For nearly a decade, French troops have been posted in Mali to combat the Islamic militants causing violence throughout the country. However, on Thursday, February 17th, President Emmanuel Macron announced the withdrawal of the French military from Mali, to be moved to other neighboring countries. Throughout the 2010 decade, religious radical groups including Al-Qaeda and ISIS affiliates have brought danger to those within the Sahel region (land stretching across south-central North Africa, sitting between the Sahara Desert  and the Sudanian savanna — including territories within Mali, Niger, Chad, and Sudan). Due to colonialist relationships, France has played an active role in providing military support to multiple countries in the region; however, following the continuous deterioration of relations between the French and Mali’s militant government, in addition to the growing distaste throughout the Malian people for French intervention, has led to the French troops’ withdrawal.

President Macron stated during his press conference held in Paris on Thursday: “We cannot remain militarily engaged alongside de-facto authorities whose strategy and hidden aims we do not share,” implying the tumultuous relationship between the nations has led to this change in support. Later in the conference, President Macron explained that many of the French troops would not leave the Sahel region entirely, but would move to other countries such as Niger and the Gulf of Guinea, with the support of their governments.

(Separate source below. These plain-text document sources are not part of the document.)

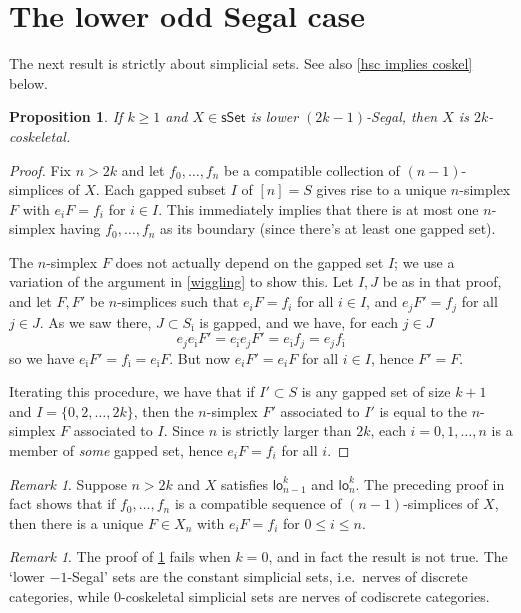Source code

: \documentclass{amsart}
\newcommand{\lowod}{\mathsf{lo}}
\newcommand{\sset}{\mathsf{sSet}}
\newcommand{\bim}{{\bar \imath}}
\newtheorem{proposition}[theorem]{Proposition}
\theoremstyle{definition}
\theoremstyle{remark}
\newtheorem{remark}[theorem]{Remark}
\begin{document}
\section{The lower odd Segal case}
\label{sec lower odd}

The next result is strictly about simplicial sets.
See also \cref{hsc implies coskel} below.

\begin{proposition}\label{prop lower odd implies coskel}
If $k\geq 1$ and $X\in \sset$ is lower $(2k{-}1)$-Segal, then $X$ is $2k$-coskeletal.
\end{proposition}
\begin{proof}
Fix $n > 2k$ and let $f_0, \dots, f_n$ be a compatible collection of $(n-1)$-simplices of $X$.
Each gapped subset $I$ of $[n] = S$ gives rise to a unique $n$-simplex $F$ with $e_i F = f_i$ for $i\in I$. 
This immediately implies that there is at most one $n$-simplex having $f_0, \dots, f_n$ as its boundary (since there's at least one gapped set).

The $n$-simplex $F$ does not actually depend on the gapped set $I$; we use a variation of the argument in \cref{wiggling} to show this.
Let $I, J$ be as in that proof, and let $F,F'$ be $n$-simplices such that $e_i F = f_i$ for all $i\in I$, and $e_j F' = f_j$ for all $j\in J$.
As we saw there, $J\subset S_\bim$ is gapped, and we have, for each $j\in J$
\[
	e_j e_\bim F' = e_\bim e_j F' = e_\bim f_j = e_j f_\bim
\]
so we have $e_\bim F' = f_\bim = e_\bim F$.
But now $e_i F' = e_i F$ for all $i\in I$, hence $F'= F$.

Iterating this procedure, we have that if $I' \subset S$ is any gapped set of size $k+1$ and $I = \{0, 2, \dots, 2k\}$, then the $n$-simplex $F'$ associated to $I'$ is equal to the $n$-simplex $F$ associated to $I$.
Since $n$ is strictly larger than $2k$, each $i=0,1,\dots, n$ is a member of \emph{some} gapped set, hence $e_i F = f_i$ for all $i$.
\end{proof}

\begin{remark}\label{rmk extra from proof}
Suppose $n > 2k$ and $X$ satisfies $\lowod_{n-1}^k$ and $\lowod_n^k$.
The preceding proof in fact shows that if $f_0, \dots, f_n$ is a compatible sequence of $(n-1)$-simplices of $X$, then there is a unique $F\in X_n$ with $e_i F = f_i$ for $0 \leq i \leq n$.
\end{remark}

\begin{remark}\label{rmk -1 segal to 0 cosk}
The proof of \cref{prop lower odd implies coskel} fails when $k=0$, and in fact the result is not true.
The `lower $-1$-Segal' sets are the constant simplicial sets, i.e.\ nerves of discrete categories, while $0$-coskeletal simplicial sets are nerves of codiscrete categories.
\end{remark}
\end{document}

Currently, there are an estimate of 5,000 troops throughout the Sahel region and around 2,400 within Mali, but by June 2022, France plans on moving the majority of troops out of Mali into neighboring countries, leaving the Malian people vulnerable to attack. 

In August 2020, the Mali army successfully carried out a coup against the western-allied government in power, leading to the creation of the current military junta. Mali leadership has further distanced themselves from Euro-American relations by securing closer ties to Russia by deploying Russian mercenaries within Mali to fight jihadists. Numerous NATO countries condemned the recent actions of the Mali government, but France is the first to pull military support from the region.

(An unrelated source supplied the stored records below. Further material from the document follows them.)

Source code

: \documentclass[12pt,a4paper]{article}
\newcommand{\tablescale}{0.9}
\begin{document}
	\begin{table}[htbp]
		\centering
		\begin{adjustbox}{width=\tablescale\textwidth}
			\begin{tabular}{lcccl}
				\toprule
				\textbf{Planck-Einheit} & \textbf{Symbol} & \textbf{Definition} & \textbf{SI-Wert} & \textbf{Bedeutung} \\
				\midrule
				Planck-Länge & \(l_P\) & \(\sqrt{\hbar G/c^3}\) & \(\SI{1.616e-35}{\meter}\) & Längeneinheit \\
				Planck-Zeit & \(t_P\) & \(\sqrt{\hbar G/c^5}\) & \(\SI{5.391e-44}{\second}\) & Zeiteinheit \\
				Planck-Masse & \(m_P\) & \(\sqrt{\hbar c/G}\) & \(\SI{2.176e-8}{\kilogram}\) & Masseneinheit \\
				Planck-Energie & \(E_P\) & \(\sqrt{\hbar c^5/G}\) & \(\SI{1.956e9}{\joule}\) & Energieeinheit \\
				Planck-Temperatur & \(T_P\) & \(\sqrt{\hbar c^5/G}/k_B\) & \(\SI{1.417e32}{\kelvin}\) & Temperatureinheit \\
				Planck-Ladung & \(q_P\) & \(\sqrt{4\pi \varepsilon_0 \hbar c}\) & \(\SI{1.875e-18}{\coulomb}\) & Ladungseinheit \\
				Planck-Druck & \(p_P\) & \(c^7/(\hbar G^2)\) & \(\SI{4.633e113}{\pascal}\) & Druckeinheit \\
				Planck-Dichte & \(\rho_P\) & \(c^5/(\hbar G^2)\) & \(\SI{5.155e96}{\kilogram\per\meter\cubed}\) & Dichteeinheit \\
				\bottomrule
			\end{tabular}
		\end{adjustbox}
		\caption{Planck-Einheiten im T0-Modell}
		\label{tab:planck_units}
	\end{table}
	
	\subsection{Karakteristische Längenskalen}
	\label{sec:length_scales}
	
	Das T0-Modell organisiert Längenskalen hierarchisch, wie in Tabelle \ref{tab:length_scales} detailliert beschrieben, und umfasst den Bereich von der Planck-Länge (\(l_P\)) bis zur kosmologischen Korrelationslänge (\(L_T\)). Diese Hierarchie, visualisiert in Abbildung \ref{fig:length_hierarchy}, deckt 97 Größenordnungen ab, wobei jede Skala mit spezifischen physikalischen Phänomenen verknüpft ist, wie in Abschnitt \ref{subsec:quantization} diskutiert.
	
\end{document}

While President Macron has stated to the press, “France has played a unifying role in this international mobilization in favour of the Sahel… We will continue to ensure this unifying role,” Malians have already begun to feel the negative effects of their withdrawal. Locals reported to the BBC that attacks from Islamic militants have already risen in Mali, and are likely to worsen when French troops begin the retract. Within Mali there are contrasting views on French intervention; some view their involvement in the region as a failed colonialist operation, with little improvement of the problem of terrorism, while others recognize the possible power vacuum that could occur without French involvement. 

The current junta government is unable to combat the Islamic militants without international support. However, the Malian people wish for colonial influence to end in their country. With the withdrawal of military and governing support by France, they are leaving the Mali government vulnerable, and likely to turn to other international powers such as Russia and China for support. Western countries have a responsibility to decrease their amount of foreign influence historically held due to colonialism, but abandoning these regions without support lacks future planning and leaves local populations in dangerous situations.

Rather than pulling support, and providing no alternatives in exchange, western countries must work on an international level with other nations to find lasting solutions. UN peacekeeping forces have been deployed in Mali and in neighboring nations throughout Sahel, but they lack the resources to fully support those in need. UN troops can provide aid throughout the Sahel region if the proper resources are provided, rather than having individual countries send varying amounts of support that can be withdrawn without international agreement. While removing global colonial ties in the 21st century is important, protecting the lives of innocent civilians must be prioritized during these efforts, or the unsuccessful withdrawal of power will leave a failing state behind.